Homestead exemptions lower property taxes by sheltering a portion of a home’s value from tax. The majority of states have some form of homestead exemption law, but the details vary by state.

 

For example, California exempts $7,000 of the assessed value of your principal place of residence.3 Sounds like a good deal. You must save a lot in property taxes, right? Not exactly—it’s a savings of approximately $70. This is peanuts compared with the thousands you save with the sale to the S corporation.

 

If you are in Texas, your homestead exemption applies primarily to school district taxes, and it would likely save you around $500 a year.

 

But hold it. The homestead exemption is a moot point.

 

California and Texas, like other states, allow the homestead exemption only on your principal place of residence. Once the home converts to rental property, you can’t use the homestead exemption.

 

Doubt 3. Related-Party Sale

 

Reader comment. “Will the sale to my S corporation trigger a red flag for the IRS because it’s a related-party sale?”

 

No, the IRS does not know that you sold your home to a related party. There is no required tax form, disclosure, or election that applies to this type of sale.

 

Also, keep in mind that sales between related parties are valid under tax law.

 

If you suffer an audit for some reason other than this sale, the IRS may identify the sale as a related-party sale and then scrutinize it more closely than if it were between third parties. But if you do what we always recommend (that is, dot the i’s and cross the t’s), then you won’t have anything to worry about.

 

The key is to conduct the sale to the S corporation as the related-party sale it is. This means you should follow the steps you would follow if you were selling to a third party:

 

Hire an appraiser to assess the fair market value and sell it for that price.

 

Hire a title company or attorney to transfer the title to the S corporation.

 

Get an inspection on the home and decide what you need to fix.

 

Put everything in writing, so any IRS examiner would see that everything is in proper order.

 

Remember, as discussed in Sell Home to S Corporation and Then Make It Rental Property, any gain on the sale of the home to the S corporation is an ordinary gain.
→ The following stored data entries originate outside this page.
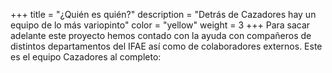 +++
title = "¿Quién es quién?"
description = "Detrás de Cazadores hay un equipo de lo más variopinto"
color = "yellow"
weight = 3
+++
Para sacar adelante este proyecto hemos contado con la ayuda con compañeros de distintos departamentos del IFAE así como de colaboradores externos. Este es el equipo Cazadores al completo:
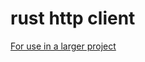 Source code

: # rust http client 

[For use in a larger project](https://github.com/Removeableox/forward-proxy-WIP) 
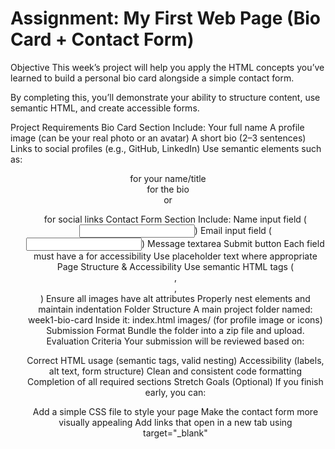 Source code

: # Assignment: My First Web Page (Bio Card + Contact Form)
 Objective
This week’s project will help you apply the HTML concepts you’ve learned to build a personal bio card alongside a simple contact form.

By completing this, you’ll demonstrate your ability to structure content, use semantic HTML, and create accessible forms.

Project Requirements
Bio Card Section
Include:
Your full name
A profile image (can be your real photo or an avatar)
A short bio (2–3 sentences)
Links to social profiles (e.g., GitHub, LinkedIn)
Use semantic elements such as:
<header> for your name/title
<section> for the bio
<nav> or <ul> for social links
Contact Form Section
Include:
Name input field (<input type="text">)
Email input field (<input type="email">)
Message textarea
Submit button
Each field must have a <label> for accessibility
Use placeholder text where appropriate
Page Structure & Accessibility
Use semantic HTML tags (<main>, <section>, <footer>)
Ensure all images have alt attributes
Properly nest elements and maintain indentation
Folder Structure
A main project folder named:
week1-bio-card
Inside it:
index.html
images/ (for profile image or icons)
Submission Format
Bundle the folder into a zip file and upload.
Evaluation Criteria
Your submission will be reviewed based on:

Correct HTML usage (semantic tags, valid nesting)
Accessibility (labels, alt text, form structure)
Clean and consistent code formatting
Completion of all required sections
Stretch Goals (Optional)
If you finish early, you can:

Add a simple CSS file to style your page
Make the contact form more visually appealing
Add links that open in a new tab using target="_blank" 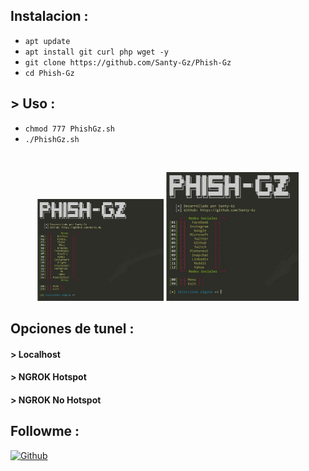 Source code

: ## Instalacion :

* `apt update`
* `apt install git curl php wget -y`
* `git clone https://github.com/Santy-Gz/Phish-Gz`
* `cd Phish-Gz`
## > Uso :
* `chmod 777 PhishGz.sh`
* `./PhishGz.sh`

<br>
<p align="center">
<img width="40%" src="https://github.com/Santy-Gz/Phish-Gz/blob/main/img/PhishGz1.jpeg"/>
<img width="42%" src="https://github.com/Santy-Gz/Phish-Gz/blob/main/img/PhishGz2.jpeg"/>
</p>

## Opciones de tunel :
#### > Localhost
#### > NGROK Hotspot
#### > NGROK No Hotspot

## Followme :
[![Github](https://img.shields.io/badge/Github-Santy--Gz-aqua?style=for-the-badge&logo=github)](https://github.com/Santy-Gz)

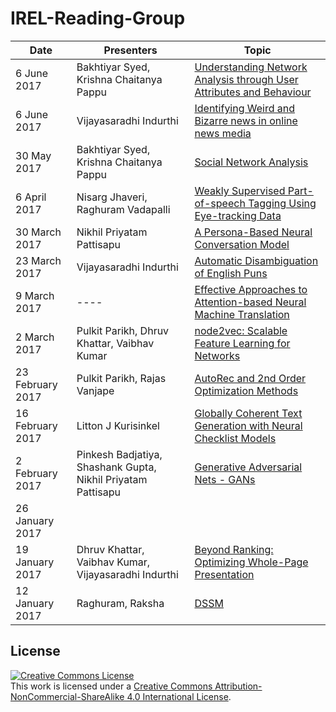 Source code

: # IREL-Reading-Group

|Date|Presenters|Topic   |
|---|---|---|
|6 June 2017| Bakhtiyar Syed, Krishna Chaitanya Pappu|[Understanding Network Analysis through User Attributes and Behaviour](./Social%20Network%20Analysis/Social%20Network%20Structure.pptx)|
|6 June 2017|Vijayasaradhi Indurthi|[Identifying Weird and Bizarre news in online news media](./Identifying%20Weird%20and%20Bizarre)|
|30 May 2017| Bakhtiyar Syed, Krishna Chaitanya Pappu|[Social Network Analysis](./Social%20Network%20Analysis/SNAStructurePresentation1.pptx)|
|6 April 2017|Nisarg Jhaveri, Raghuram Vadapalli|[Weakly Supervised Part-of-speech Tagging Using Eye-tracking Data](https://www.aclweb.org/anthology/P/P16/P16-2094.pdf)|
|30 March 2017|Nikhil Priyatam Pattisapu |[A Persona-Based Neural Conversation Model](https://arxiv.org/pdf/1603.06155.pdf)|
|23 March 2017|Vijayasaradhi Indurthi |[Automatic Disambiguation of English Puns](./Automatic%20Disambiguation%20of%20Puns)|
|9 March 2017|----|[Effective Approaches to Attention-based Neural Machine Translation](./Effective_Approaches_to_Attention_based_Neural_Machine_Translation) |
|2 March 2017|Pulkit Parikh, Dhruv Khattar, Vaibhav Kumar|[node2vec: Scalable Feature Learning for Networks](./Beyond%20Ranking:%20Optimizing%20Whole-Page%20Presentation)|
|23 February 2017|Pulkit Parikh, Rajas Vanjape|[AutoRec and 2nd Order Optimization Methods](./AutoRec%20and%202nd%20Order%20Optimization%20Methods)|
|16 February 2017|Litton J Kurisinkel|[Globally Coherent Text Generation with Neural Checklist Models](./Globally%20Coherent%20Text%20Generation%20with%20Neural%20Checklist%20Models)|
|2 February 2017|Pinkesh Badjatiya, Shashank Gupta, Nikhil Priyatam Pattisapu|[Generative Adversarial Nets - GANs](./Generative%20Adversarial%20Nets%20-%20GANs)|
|26 January 2017|   |   |
|19 January 2017|Dhruv Khattar, Vaibhav Kumar, Vijayasaradhi Indurthi|[Beyond Ranking: Optimizing Whole-Page Presentation](./Beyond%20Ranking:%20Optimizing%20Whole-Page%20Presentation)|
|12 January 2017|Raghuram, Raksha|[DSSM](./DSSM)|

## License
<a rel="license" href="http://creativecommons.org/licenses/by-nc-sa/4.0/"><img alt="Creative Commons License" style="border-width:0" src="https://i.creativecommons.org/l/by-nc-sa/4.0/88x31.png" /></a><br />This work is licensed under a <a rel="license" href="http://creativecommons.org/licenses/by-nc-sa/4.0/">Creative Commons Attribution-NonCommercial-ShareAlike 4.0 International License</a>.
But (as is also discussed in that article) you use the home-sale exclusion to avoid ordinary gain treatment on up to $500,000 of gain ($250,000 if you’re single).

 

Takeaways

 

Make your wallet happy.

 

If you want your home to be a rental property, sell it to your S corporation and (a) reap the benefits of using the $250,000 ($500,000 if married) home-sale exclusion to avoid taxes and (b) also realize a higher depreciation basis.

 

If the sale to your S corporation will cause your property taxes to increase, factor that increase into the equation. In most cases, the benefits of both the home-sale exclusion and the increased depreciation basis will far outweigh any increase in property taxes.

 

The loss of the homestead exemption on the sale of the home to the S corporation is a non-factor. If you simply converted your home directly to a rental, your homestead exemption would also disappear.

 

Finally, you need not worry about the IRS flagging your return due to the related-party sale. You don’t report related-party sales to the IRS on your tax return. Even so, under the law, you must treat the sale to your S corporation as a related-party sale, and you should create evidence that proves you followed the rules for a sale to a related party.